Microbiota regulates type 1 diabetes through Toll-like receptors.

Deletion of the innate immune adaptor myeloid differentiation primary response gene 88 (MyD88) in the nonobese diabetic (NOD) mouse model of type 1 diabetes (T1D) results in microbiota-dependent protection from the disease: MyD88-negative mice in germ-free (GF), but not in specific pathogen-free conditions develop the disease. These results could be explained by expansion of particular protective bacteria ("specific lineage hypothesis") or by dominance of negative (tolerizing) signaling over proinflammatory signaling ("balanced signal hypothesis") in mutant mice. Here we found that colonization of GF mice with a variety of intestinal bacteria was capable of reducing T1D in MyD88-negative (but not wild-type NOD mice), favoring the balanced signal hypothesis. However, the receptors and signaling pathways involved in prevention or facilitation of the disease remained unknown. The protective signals triggered by the microbiota were revealed by testing NOD mice lacking MyD88 in combination with knockouts of several critical components of innate immune sensing for development of T1D. Only MyD88- and TIR-domain containing adapter inducing IFN ß (TRIF) double deficient NOD mice developed the disease.

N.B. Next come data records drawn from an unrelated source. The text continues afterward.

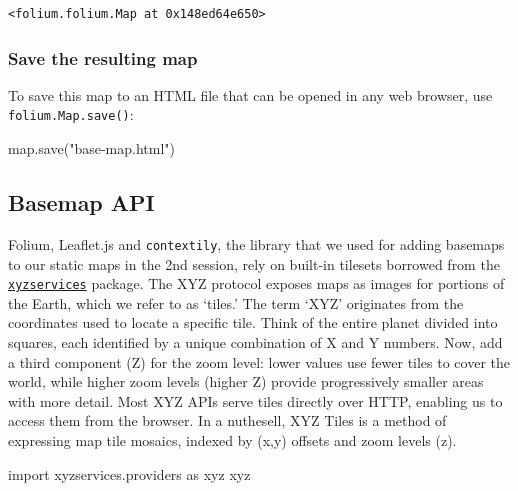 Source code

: \documentclass[
  letterpaper,
  DIV=11,
  numbers=noendperiod]{scrreprt}
\newenvironment{Shaded}{\begin{snugshade}}{\end{snugshade}}
\newcommand{\BuiltInTok}[1]{\textcolor[rgb]{0.00,0.23,0.31}{#1}}
\newcommand{\ImportTok}[1]{\textcolor[rgb]{0.00,0.46,0.62}{#1}}
\newcommand{\NormalTok}[1]{\textcolor[rgb]{0.00,0.23,0.31}{#1}}
\newcommand{\StringTok}[1]{\textcolor[rgb]{0.13,0.47,0.30}{#1}}
\begin{document}
\begin{verbatim}
<folium.folium.Map at 0x148ed64e650>
\end{verbatim}

\hypertarget{save-the-resulting-map}{%
\subsubsection{Save the resulting map}\label{save-the-resulting-map}}

To save this map to an HTML file that can be opened in any web browser,
use \texttt{folium.Map.save()}:

\begin{Shaded}
\begin{Highlighting}[]
\BuiltInTok{map}\NormalTok{.save(}\StringTok{"base{-}map.html"}\NormalTok{)}
\end{Highlighting}
\end{Shaded}

\hypertarget{basemap-api}{%
\subsection{Basemap API}\label{basemap-api}}

Folium, Leaflet.js and \texttt{contextily}, the library that we used for
adding basemaps to our static maps in the 2nd session, rely on built-in
tilesets borrowed from the
\href{https://github.com/geopandas/xyzservices}{\texttt{xyzservices}}
package. The XYZ protocol exposes maps as images for portions of the
Earth, which we refer to as `tiles.' The term `XYZ' originates from the
coordinates used to locate a specific tile. Think of the entire planet
divided into squares, each identified by a unique combination of X and Y
numbers. Now, add a third component (Z) for the zoom level: lower values
use fewer tiles to cover the world, while higher zoom levels (higher Z)
provide progressively smaller areas with more detail. Most XYZ APIs
serve tiles directly over HTTP, enabling us to access them from the
browser. In a nuthesell, XYZ Tiles is a method of expressing map tile
mosaics, indexed by (x,y) offsets and zoom levels (z).

\begin{Shaded}
\begin{Highlighting}[]
\ImportTok{import}\NormalTok{ xyzservices.providers }\ImportTok{as}\NormalTok{ xyz}
\NormalTok{xyz}
\end{Highlighting}
\end{Shaded}
\end{document}
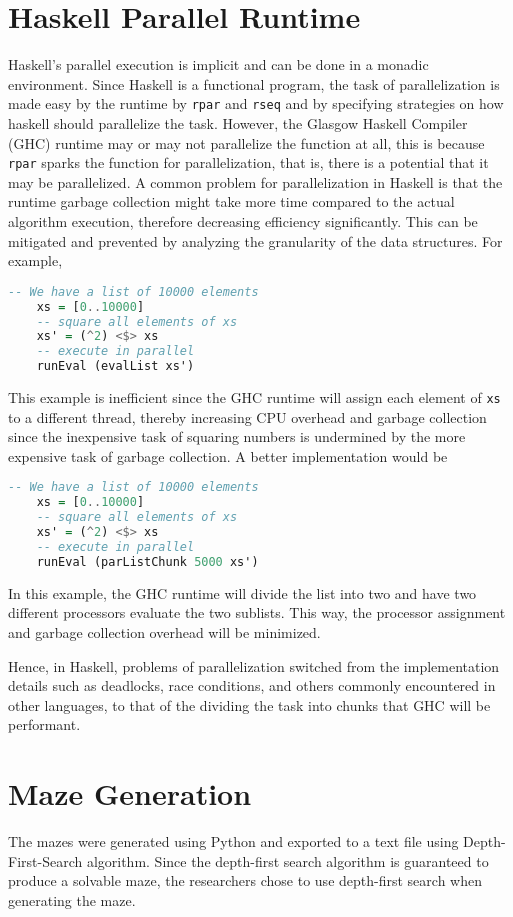 \section{Haskell Parallel Runtime}
Haskell's parallel execution is implicit and can be done in a monadic environment.\cite{Marlow2013}
Since Haskell is a functional program, the task of parallelization is made easy by the runtime 
by \lstinline{rpar} and \lstinline{rseq} and by specifying strategies on how haskell should 
parallelize the task. However, the Glasgow Haskell Compiler (GHC) runtime may or may not parallelize 
the function at all, this is because \lstinline{rpar} sparks the function for parallelization, that is,
there is a potential that it may be parallelized.\cite{Marlow2005} A common problem for parallelization 
in Haskell is that the runtime garbage collection might take more time compared to the actual algorithm 
execution, therefore decreasing efficiency significantly. This can be mitigated and prevented by analyzing 
the granularity of the data structures. For example,
\begin{lstlisting}[language=Haskell]
    -- We have a list of 10000 elements
    xs = [0..10000]
    -- square all elements of xs
    xs' = (^2) <$> xs
    -- execute in parallel
    runEval (evalList xs')
\end{lstlisting}
This example is inefficient since the GHC runtime will assign each element of \lstinline{xs} to a different 
thread, thereby increasing CPU overhead and garbage collection since the inexpensive task of squaring 
numbers is undermined by the more expensive task of garbage collection. A better implementation would be 
\begin{lstlisting}[language=Haskell]
    -- We have a list of 10000 elements
    xs = [0..10000]
    -- square all elements of xs
    xs' = (^2) <$> xs
    -- execute in parallel
    runEval (parListChunk 5000 xs')
\end{lstlisting}
In this example, the GHC runtime will divide the list into two and have two different processors 
evaluate the two sublists. This way, the processor assignment and garbage collection overhead will be minimized.

Hence, in Haskell, problems of parallelization switched from the implementation details such as deadlocks, 
race conditions, and others commonly encountered in other languages, to that of the dividing the task into 
chunks that GHC will be performant.

\section{Maze Generation}
The mazes were generated using Python and exported to a text file using Depth-First-Search algorithm.
Since the depth-first search algorithm is guaranteed to produce a solvable maze, the researchers chose to use 
depth-first search when generating the maze.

Thus, TRIF signaling (likely downstream of Toll-like receptor 4, TLR4) serves as one of the microbiota-induced tolerizing pathways. At the same time another TLR (TLR2) provided prodiabetic signaling by controlling the microbiota, as reduction in T1D incidence caused by TLR2 deletion was reversed in GF TLR2-negative mice. Our results support the balanced signal hypothesis, in which microbes provide signals that both promote and inhibit autoimmunity by signaling through different receptors, including receptors of the TLR family.